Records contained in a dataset
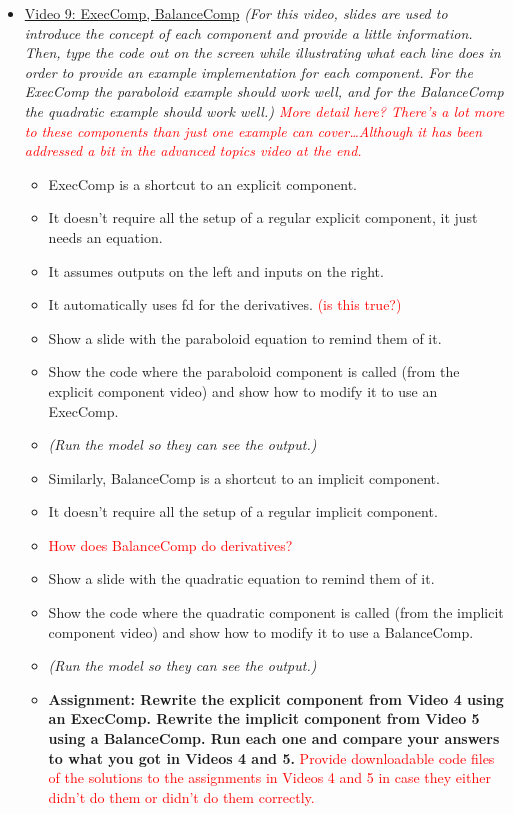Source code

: \documentclass[12pt, letterpaper]{article}
\begin{document}
\begin{itemize}
	\item \underline{Video 9: ExecComp, BalanceComp} \textit{(For this video, slides are used to introduce the concept of each component and provide a little information. Then, type the code out on the screen while illustrating what each line does in order to provide an example implementation for each component. For the ExecComp the paraboloid example should work well, and for the BalanceComp the quadratic example should work well.) \textcolor{red}{More detail here? There’s a lot more to these components than just one example can cover…Although it has been addressed a bit in the advanced topics video at the end.}}
		\begin{itemize}
			\item ExecComp is a shortcut to an explicit component. 
			\item It doesn’t require all the setup of a regular explicit component, it just needs an equation.
			\item It assumes outputs on the left and inputs on the right. 
			\item It automatically uses fd for the derivatives. \textcolor{red}{(is this true?)}
			\item Show a slide with the paraboloid equation to remind them of it.
			\item Show the code where the paraboloid component is called (from the explicit component video) and show how to modify it to use an ExecComp.
			\item \textit{(Run the model so they can see the output.)}
			\item Similarly, BalanceComp is a shortcut to an implicit component.
			\item It doesn’t require all the setup of a regular implicit component.
			\item \textcolor{red}{How does BalanceComp do derivatives?}
			\item Show a slide with the quadratic equation to remind them of it.
			\item Show the code where the quadratic component is called (from the implicit component video) and show how to modify it to use a BalanceComp.
			\item \textit{(Run the model so they can see the output.)}
			\item \textbf{Assignment: Rewrite the explicit component from Video 4 using an ExecComp. Rewrite the implicit component from Video 5 using a BalanceComp. Run each one and compare your answers to what you got in Videos 4 and 5.} \textcolor{red}{Provide downloadable code files of the solutions to the assignments in Videos 4 and 5 in case they either didn't do them or didn't do them correctly.}
		\end{itemize}


\end{itemize}
\end{document}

WHAT THE TASK REQUIRES =
Please write out every record above exactly, but leave the pictures out.

OUTPUT BELOW =
Source code

: \documentclass[12pt, letterpaper]{article}
\begin{document}
\begin{itemize}
	\item \underline{Video 9: ExecComp, BalanceComp} \textit{(For this video, slides are used to introduce the concept of each component and provide a little information. Then, type the code out on the screen while illustrating what each line does in order to provide an example implementation for each component. For the ExecComp the paraboloid example should work well, and for the BalanceComp the quadratic example should work well.) \textcolor{red}{More detail here? There’s a lot more to these components than just one example can cover…Although it has been addressed a bit in the advanced topics video at the end.}}
		\begin{itemize}
			\item ExecComp is a shortcut to an explicit component. 
			\item It doesn’t require all the setup of a regular explicit component, it just needs an equation.
			\item It assumes outputs on the left and inputs on the right. 
			\item It automatically uses fd for the derivatives. \textcolor{red}{(is this true?)}
			\item Show a slide with the paraboloid equation to remind them of it.
			\item Show the code where the paraboloid component is called (from the explicit component video) and show how to modify it to use an ExecComp.
			\item \textit{(Run the model so they can see the output.)}
			\item Similarly, BalanceComp is a shortcut to an implicit component.
			\item It doesn’t require all the setup of a regular implicit component.
			\item \textcolor{red}{How does BalanceComp do derivatives?}
			\item Show a slide with the quadratic equation to remind them of it.
			\item Show the code where the quadratic component is called (from the implicit component video) and show how to modify it to use a BalanceComp.
			\item \textit{(Run the model so they can see the output.)}
			\item \textbf{Assignment: Rewrite the explicit component from Video 4 using an ExecComp. Rewrite the implicit component from Video 5 using a BalanceComp. Run each one and compare your answers to what you got in Videos 4 and 5.} \textcolor{red}{Provide downloadable code files of the solutions to the assignments in Videos 4 and 5 in case they either didn't do them or didn't do them correctly.}
		\end{itemize}


\end{itemize}
\end{document}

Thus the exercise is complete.